▸ **Problem**: Below are some records; repeat them all exactly, minus the pictures.
BEGIN Records to use
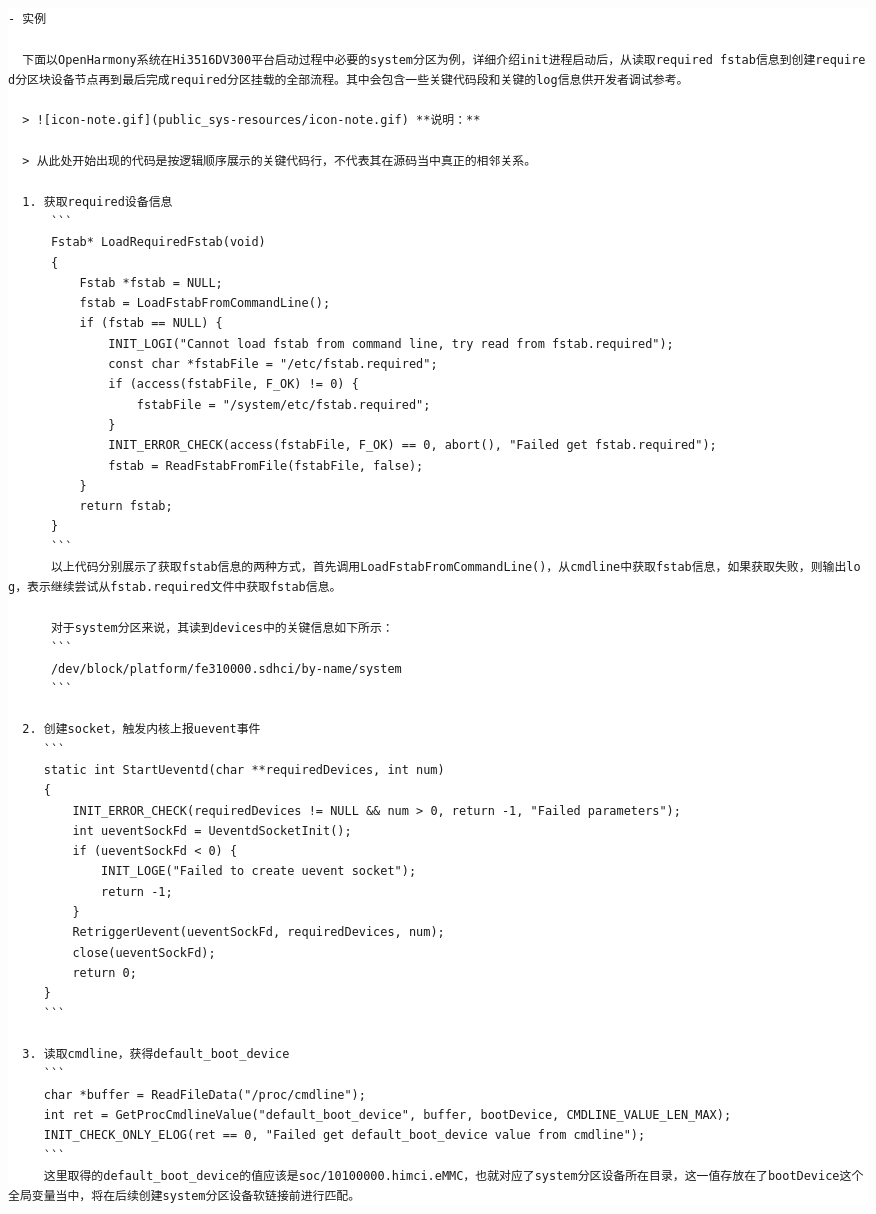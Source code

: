     - 实例

      下面以OpenHarmony系统在Hi3516DV300平台启动过程中必要的system分区为例，详细介绍init进程启动后，从读取required fstab信息到创建required分区块设备节点再到最后完成required分区挂载的全部流程。其中会包含一些关键代码段和关键的log信息供开发者调试参考。

      > ![icon-note.gif](public_sys-resources/icon-note.gif) **说明：**

      > 从此处开始出现的代码是按逻辑顺序展示的关键代码行，不代表其在源码当中真正的相邻关系。

      1. 获取required设备信息
          ```
          Fstab* LoadRequiredFstab(void)
          {
              Fstab *fstab = NULL;
              fstab = LoadFstabFromCommandLine();
              if (fstab == NULL) {
                  INIT_LOGI("Cannot load fstab from command line, try read from fstab.required");
                  const char *fstabFile = "/etc/fstab.required";
                  if (access(fstabFile, F_OK) != 0) {
                      fstabFile = "/system/etc/fstab.required";
                  }
                  INIT_ERROR_CHECK(access(fstabFile, F_OK) == 0, abort(), "Failed get fstab.required");
                  fstab = ReadFstabFromFile(fstabFile, false);
              }
              return fstab;
          }
          ```
          以上代码分别展示了获取fstab信息的两种方式，首先调用LoadFstabFromCommandLine()，从cmdline中获取fstab信息，如果获取失败，则输出log，表示继续尝试从fstab.required文件中获取fstab信息。

          对于system分区来说，其读到devices中的关键信息如下所示：
          ```
          /dev/block/platform/fe310000.sdhci/by-name/system
          ```

      2. 创建socket，触发内核上报uevent事件
         ```
         static int StartUeventd(char **requiredDevices, int num)
         {
             INIT_ERROR_CHECK(requiredDevices != NULL && num > 0, return -1, "Failed parameters");
             int ueventSockFd = UeventdSocketInit();
             if (ueventSockFd < 0) {
                 INIT_LOGE("Failed to create uevent socket");
                 return -1;
             }
             RetriggerUevent(ueventSockFd, requiredDevices, num);
             close(ueventSockFd);
             return 0;
         }
         ```

      3. 读取cmdline，获得default_boot_device
         ```
         char *buffer = ReadFileData("/proc/cmdline");
         int ret = GetProcCmdlineValue("default_boot_device", buffer, bootDevice, CMDLINE_VALUE_LEN_MAX);
         INIT_CHECK_ONLY_ELOG(ret == 0, "Failed get default_boot_device value from cmdline");
         ```
         这里取得的default_boot_device的值应该是soc/10100000.himci.eMMC，也就对应了system分区设备所在目录，这一值存放在了bootDevice这个全局变量当中，将在后续创建system分区设备软链接前进行匹配。
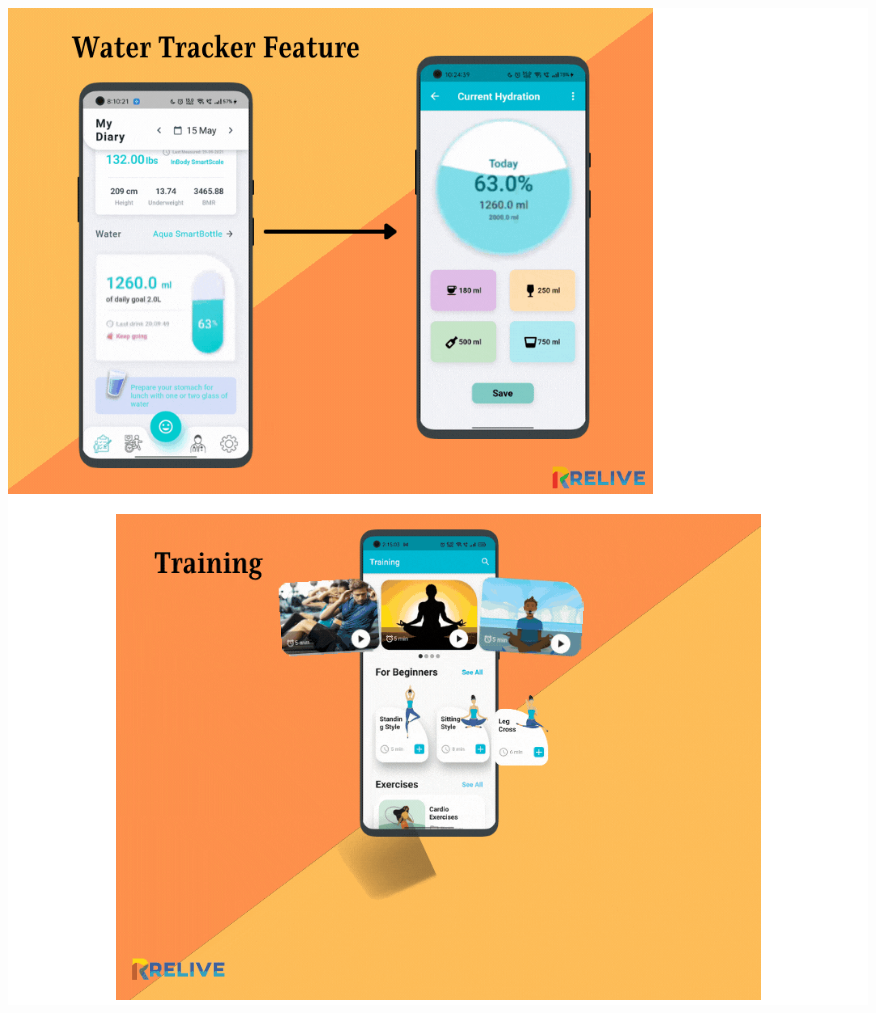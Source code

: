<img src="README Images/watertaken.gif" alt="JARVIS" width="75%"/></a></p><p align="center"><img src="README Images/traninig.gif" alt="JARVIS" width="75%"/></a></p><p align="center">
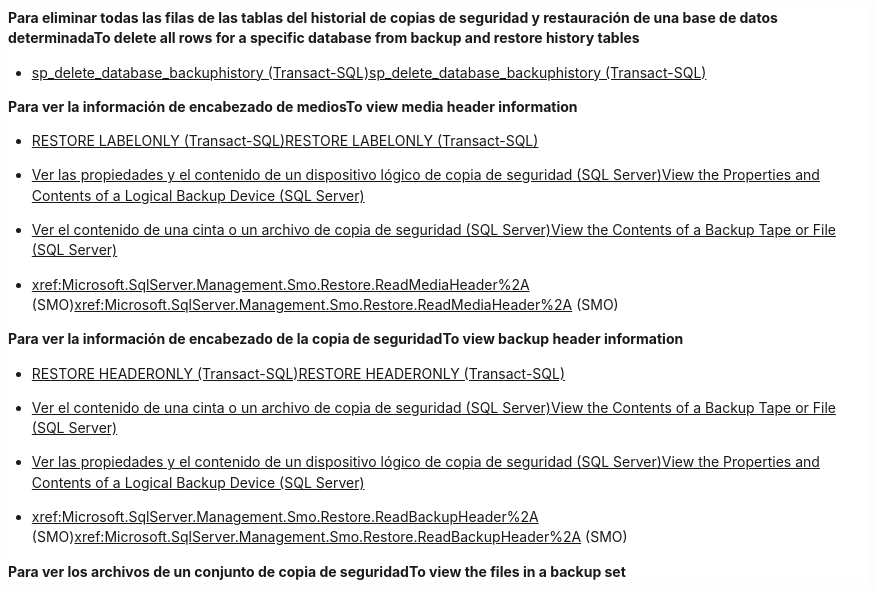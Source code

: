  <span data-ttu-id="253d6-222">**Para eliminar todas las filas de las tablas del historial de copias de seguridad y restauración de una base de datos determinada**</span><span class="sxs-lookup"><span data-stu-id="253d6-222">**To delete all rows for a specific database from backup and restore history tables**</span></span>  
  
-   [<span data-ttu-id="253d6-223">sp_delete_database_backuphistory &#40;Transact-SQL&#41;</span><span class="sxs-lookup"><span data-stu-id="253d6-223">sp_delete_database_backuphistory &#40;Transact-SQL&#41;</span></span>](/sql/relational-databases/system-stored-procedures/sp-delete-database-backuphistory-transact-sql)  
  
 <span data-ttu-id="253d6-224">**Para ver la información de encabezado de medios**</span><span class="sxs-lookup"><span data-stu-id="253d6-224">**To view media header information**</span></span>  
  
-   [<span data-ttu-id="253d6-225">RESTORE LABELONLY &#40;Transact-SQL&#41;</span><span class="sxs-lookup"><span data-stu-id="253d6-225">RESTORE LABELONLY &#40;Transact-SQL&#41;</span></span>](/sql/t-sql/statements/restore-statements-labelonly-transact-sql)  
  
-   [<span data-ttu-id="253d6-226">Ver las propiedades y el contenido de un dispositivo lógico de copia de seguridad &#40;SQL Server&#41;</span><span class="sxs-lookup"><span data-stu-id="253d6-226">View the Properties and Contents of a Logical Backup Device &#40;SQL Server&#41;</span></span>](view-the-properties-and-contents-of-a-logical-backup-device-sql-server.md)  
  
-   [<span data-ttu-id="253d6-227">Ver el contenido de una cinta o un archivo de copia de seguridad &#40;SQL Server&#41;</span><span class="sxs-lookup"><span data-stu-id="253d6-227">View the Contents of a Backup Tape or File &#40;SQL Server&#41;</span></span>](view-the-contents-of-a-backup-tape-or-file-sql-server.md)  
  
-   <span data-ttu-id="253d6-228"><xref:Microsoft.SqlServer.Management.Smo.Restore.ReadMediaHeader%2A> (SMO)</span><span class="sxs-lookup"><span data-stu-id="253d6-228"><xref:Microsoft.SqlServer.Management.Smo.Restore.ReadMediaHeader%2A> (SMO)</span></span>  
  
 <span data-ttu-id="253d6-229">**Para ver la información de encabezado de la copia de seguridad**</span><span class="sxs-lookup"><span data-stu-id="253d6-229">**To view backup header information**</span></span>  
  
-   [<span data-ttu-id="253d6-230">RESTORE HEADERONLY &#40;Transact-SQL&#41;</span><span class="sxs-lookup"><span data-stu-id="253d6-230">RESTORE HEADERONLY &#40;Transact-SQL&#41;</span></span>](/sql/t-sql/statements/restore-statements-headeronly-transact-sql)  
  
-   [<span data-ttu-id="253d6-231">Ver el contenido de una cinta o un archivo de copia de seguridad &#40;SQL Server&#41;</span><span class="sxs-lookup"><span data-stu-id="253d6-231">View the Contents of a Backup Tape or File &#40;SQL Server&#41;</span></span>](view-the-contents-of-a-backup-tape-or-file-sql-server.md)  
  
-   [<span data-ttu-id="253d6-232">Ver las propiedades y el contenido de un dispositivo lógico de copia de seguridad &#40;SQL Server&#41;</span><span class="sxs-lookup"><span data-stu-id="253d6-232">View the Properties and Contents of a Logical Backup Device &#40;SQL Server&#41;</span></span>](view-the-properties-and-contents-of-a-logical-backup-device-sql-server.md)  
  
-   <span data-ttu-id="253d6-233"><xref:Microsoft.SqlServer.Management.Smo.Restore.ReadBackupHeader%2A> (SMO)</span><span class="sxs-lookup"><span data-stu-id="253d6-233"><xref:Microsoft.SqlServer.Management.Smo.Restore.ReadBackupHeader%2A> (SMO)</span></span>  
  
 <span data-ttu-id="253d6-234">**Para ver los archivos de un conjunto de copia de seguridad**</span><span class="sxs-lookup"><span data-stu-id="253d6-234">**To view the files in a backup set**</span></span>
END Records to use
▸ **Solution to the exercise**:
Source code

:     - 实例

      下面以OpenHarmony系统在Hi3516DV300平台启动过程中必要的system分区为例，详细介绍init进程启动后，从读取required fstab信息到创建required分区块设备节点再到最后完成required分区挂载的全部流程。其中会包含一些关键代码段和关键的log信息供开发者调试参考。

      > ![icon-note.gif](public_sys-resources/icon-note.gif) **说明：**

      > 从此处开始出现的代码是按逻辑顺序展示的关键代码行，不代表其在源码当中真正的相邻关系。

      1. 获取required设备信息
          ```
          Fstab* LoadRequiredFstab(void)
          {
              Fstab *fstab = NULL;
              fstab = LoadFstabFromCommandLine();
              if (fstab == NULL) {
                  INIT_LOGI("Cannot load fstab from command line, try read from fstab.required");
                  const char *fstabFile = "/etc/fstab.required";
                  if (access(fstabFile, F_OK) != 0) {
                      fstabFile = "/system/etc/fstab.required";
                  }
                  INIT_ERROR_CHECK(access(fstabFile, F_OK) == 0, abort(), "Failed get fstab.required");
                  fstab = ReadFstabFromFile(fstabFile, false);
              }
              return fstab;
          }
          ```
          以上代码分别展示了获取fstab信息的两种方式，首先调用LoadFstabFromCommandLine()，从cmdline中获取fstab信息，如果获取失败，则输出log，表示继续尝试从fstab.required文件中获取fstab信息。

          对于system分区来说，其读到devices中的关键信息如下所示：
          ```
          /dev/block/platform/fe310000.sdhci/by-name/system
          ```

      2. 创建socket，触发内核上报uevent事件
         ```
         static int StartUeventd(char **requiredDevices, int num)
         {
             INIT_ERROR_CHECK(requiredDevices != NULL && num > 0, return -1, "Failed parameters");
             int ueventSockFd = UeventdSocketInit();
             if (ueventSockFd < 0) {
                 INIT_LOGE("Failed to create uevent socket");
                 return -1;
             }
             RetriggerUevent(ueventSockFd, requiredDevices, num);
             close(ueventSockFd);
             return 0;
         }
         ```

      3. 读取cmdline，获得default_boot_device
         ```
         char *buffer = ReadFileData("/proc/cmdline");
         int ret = GetProcCmdlineValue("default_boot_device", buffer, bootDevice, CMDLINE_VALUE_LEN_MAX);
         INIT_CHECK_ONLY_ELOG(ret == 0, "Failed get default_boot_device value from cmdline");
         ```
         这里取得的default_boot_device的值应该是soc/10100000.himci.eMMC，也就对应了system分区设备所在目录，这一值存放在了bootDevice这个全局变量当中，将在后续创建system分区设备软链接前进行匹配。
Source code

:<img src="README Images/watertaken.gif" alt="JARVIS" width="75%"/></a></p><p align="center"><img src="README Images/traninig.gif" alt="JARVIS" width="75%"/></a></p><p align="center">
Source code

:  <span data-ttu-id="253d6-222">**Para eliminar todas las filas de las tablas del historial de copias de seguridad y restauración de una base de datos determinada**</span><span class="sxs-lookup"><span data-stu-id="253d6-222">**To delete all rows for a specific database from backup and restore history tables**</span></span>  
  
-   [<span data-ttu-id="253d6-223">sp_delete_database_backuphistory &#40;Transact-SQL&#41;</span><span class="sxs-lookup"><span data-stu-id="253d6-223">sp_delete_database_backuphistory &#40;Transact-SQL&#41;</span></span>](/sql/relational-databases/system-stored-procedures/sp-delete-database-backuphistory-transact-sql)  
  
 <span data-ttu-id="253d6-224">**Para ver la información de encabezado de medios**</span><span class="sxs-lookup"><span data-stu-id="253d6-224">**To view media header information**</span></span>  
  
-   [<span data-ttu-id="253d6-225">RESTORE LABELONLY &#40;Transact-SQL&#41;</span><span class="sxs-lookup"><span data-stu-id="253d6-225">RESTORE LABELONLY &#40;Transact-SQL&#41;</span></span>](/sql/t-sql/statements/restore-statements-labelonly-transact-sql)  
  
-   [<span data-ttu-id="253d6-226">Ver las propiedades y el contenido de un dispositivo lógico de copia de seguridad &#40;SQL Server&#41;</span><span class="sxs-lookup"><span data-stu-id="253d6-226">View the Properties and Contents of a Logical Backup Device &#40;SQL Server&#41;</span></span>](view-the-properties-and-contents-of-a-logical-backup-device-sql-server.md)  
  
-   [<span data-ttu-id="253d6-227">Ver el contenido de una cinta o un archivo de copia de seguridad &#40;SQL Server&#41;</span><span class="sxs-lookup"><span data-stu-id="253d6-227">View the Contents of a Backup Tape or File &#40;SQL Server&#41;</span></span>](view-the-contents-of-a-backup-tape-or-file-sql-server.md)  
  
-   <span data-ttu-id="253d6-228"><xref:Microsoft.SqlServer.Management.Smo.Restore.ReadMediaHeader%2A> (SMO)</span><span class="sxs-lookup"><span data-stu-id="253d6-228"><xref:Microsoft.SqlServer.Management.Smo.Restore.ReadMediaHeader%2A> (SMO)</span></span>  
  
 <span data-ttu-id="253d6-229">**Para ver la información de encabezado de la copia de seguridad**</span><span class="sxs-lookup"><span data-stu-id="253d6-229">**To view backup header information**</span></span>  
  
-   [<span data-ttu-id="253d6-230">RESTORE HEADERONLY &#40;Transact-SQL&#41;</span><span class="sxs-lookup"><span data-stu-id="253d6-230">RESTORE HEADERONLY &#40;Transact-SQL&#41;</span></span>](/sql/t-sql/statements/restore-statements-headeronly-transact-sql)  
  
-   [<span data-ttu-id="253d6-231">Ver el contenido de una cinta o un archivo de copia de seguridad &#40;SQL Server&#41;</span><span class="sxs-lookup"><span data-stu-id="253d6-231">View the Contents of a Backup Tape or File &#40;SQL Server&#41;</span></span>](view-the-contents-of-a-backup-tape-or-file-sql-server.md)  
  
-   [<span data-ttu-id="253d6-232">Ver las propiedades y el contenido de un dispositivo lógico de copia de seguridad &#40;SQL Server&#41;</span><span class="sxs-lookup"><span data-stu-id="253d6-232">View the Properties and Contents of a Logical Backup Device &#40;SQL Server&#41;</span></span>](view-the-properties-and-contents-of-a-logical-backup-device-sql-server.md)  
  
-   <span data-ttu-id="253d6-233"><xref:Microsoft.SqlServer.Management.Smo.Restore.ReadBackupHeader%2A> (SMO)</span><span class="sxs-lookup"><span data-stu-id="253d6-233"><xref:Microsoft.SqlServer.Management.Smo.Restore.ReadBackupHeader%2A> (SMO)</span></span>  
  
 <span data-ttu-id="253d6-234">**Para ver los archivos de un conjunto de copia de seguridad**</span><span class="sxs-lookup"><span data-stu-id="253d6-234">**To view the files in a backup set**</span></span>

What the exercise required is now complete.